The analysis of the mean and standard deviation trends helps to understand the RMS behaviour in Fig. 8. The standard deviation of the Canon camera shows a clear increasing trend up to 5 mm/px resolution value, whereas the mean takes random values between −0.20 mm and 0.20 mm. The GX camera shows the same behaviour: an increasing trend as a function of the available resolution values and a random mean value between −0.05 mm and 0.20 mm. This means that the uncertainty linked to the dynamic component of the bridge vibrations is strongly affected by the image scaling factor, whereas the uncertainty of the static measurement of displacement due to the train mass depends on the uncontrolled biased errors (uncertainty in the mm/px ratio, relative position between the bridge and the camera, lightning conditions, etc.). If the mm/px scaling factor increases, the physical target dimensions are represented by fewer pixels in the image and consequently the algorithms (edge and pattern matching) have fewer points for the target displacement estimation. This is the reason why the measurement uncertainty increases as a function of the scaling factor value.

In the end, in Fig. 10, the standard deviations of the discrepancies between the interferometer and vision data are shown in the case of no train on the bridge. In this case the measurements are about the bridge in static condition and the relative measurement made by the cameras, with respect to the mean position detected by the first thirty frames used as reference, should be zero. Indeed, if there is no train, the bridge should be almost still. The camera measurement variation, estimated in several acquisitions at different distances and expressed in terms of standard deviation, can be linked to the measurement uncertainty. The purpose is to analyse the uncertainty under this condition and to compare it with the measuring uncertainty obtained during the train transit. As it can be seen in Fig. 10, the values and the trend of the standard deviation match well those of Fig. 9, both for the Canon and the GX camera. The conclusion is the measurement uncertainty does not depend upon the vibration condition of the bridge; on the contrary, it is only due to the image scaling factor and eventually to errors in the calibration process; it is therefore possible to estimate the uncertainty of camera based measurements by simply framing the unloaded tested structure, without a real need for a calibrated external reference.

Fig. 10
figure 10

Standard deviation of the discrepancy in correspondence of no train transit: (a) Canon camera; (b) GX camera

In-Axis Measurements with Target Fixed to the Structure

The results presented in the previous paragraph are related to what has been named as “frontal” approach in the measurement setup: the camera sensor is in a plane parallel to the bridge, with the optical axis of the lens almost normal to the measurement surface.

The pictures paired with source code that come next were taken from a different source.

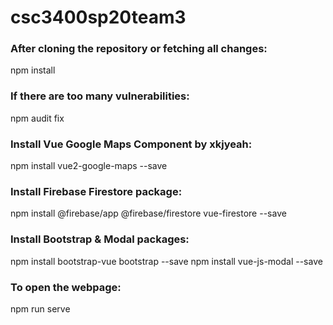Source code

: # csc3400sp20team3

### After cloning the repository or fetching all changes:
npm install

### If there are too many vulnerabilities:
npm audit fix

### Install Vue Google Maps Component by xkjyeah:
npm install vue2-google-maps --save

### Install Firebase Firestore package:
npm install @firebase/app @firebase/firestore vue-firestore --save

### Install Bootstrap & Modal packages:
npm install bootstrap-vue bootstrap --save
npm install vue-js-modal --save

### To open the webpage:
npm run serve
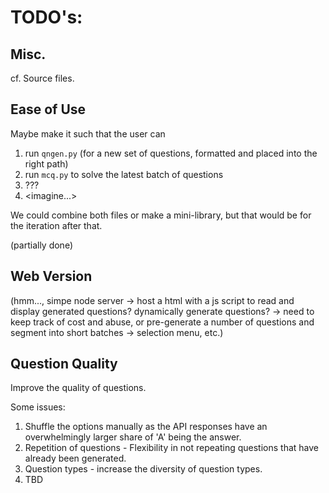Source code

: # TODO's: 

## Misc.
cf. Source files.

## Ease of Use
Maybe make it such that the user can

1. run ``qngen.py`` (for a new set of questions, formatted and placed into the right path)
2. run ``mcq.py`` to solve the latest batch of questions
3. ???
4. \<imagine...\>

We could combine both files or make a mini-library, but that would be for the iteration after that.

(partially done)

## Web Version
(hmm..., simpe node server -> host a html with a js script to read and display generated questions? dynamically generate questions? -> need to keep track of cost and abuse, or pre-generate a number of questions and segment into short batches -> selection menu, etc.)

## Question Quality
Improve the quality of questions.

Some issues:
1. Shuffle the options manually as the API responses have an overwhelmingly larger share of 'A' being the answer.
2. Repetition of questions - Flexibility in not repeating questions that have already been generated.
3. Question types - increase the diversity of question types.
4. TBD

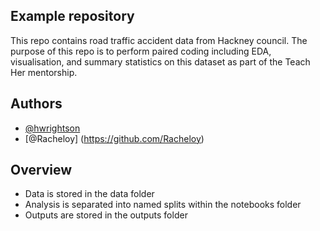 ## Example repository

This repo contains road traffic accident data from Hackney council. The purpose of this repo is to perform paired coding including EDA, visualisation, and summary statistics on this dataset as part of the Teach Her mentorship.

## Authors
- [@hwrightson](https://github.com/hwrightson)
- [@Racheloy] (https://github.com/Racheloy)

## Overview

- Data is stored in the data folder
- Analysis is separated into named splits within the notebooks folder
- Outputs are stored in the outputs folder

It has been shown and quantified that, as expected, the measurement uncertainty is strongly related to the resulting scaling factor: as the portion of the structure framed by the camera gets wider, the millimetre to pixel ratio increases and consequently the performances of the vision based measurement system worsen, leading to unacceptable signal to noise ratio in case a large number of points needs to be tracked.

This is peculiar of the presented frontal approach; the two main directions of the camera matrix sensor investigate two phenomena characterized by totally different orders of magnitude: along the horizontal direction (bridge axis) a big span portion needs to be framed to be investigated and, on the other hand, a vertical sag of few millimetres has to be measured. This has been done maintaining the same scaling factor on both directions.

In order to keep the measurement uncertainty to acceptable values also in case many points need to be tracked, a different approach is designed and tested.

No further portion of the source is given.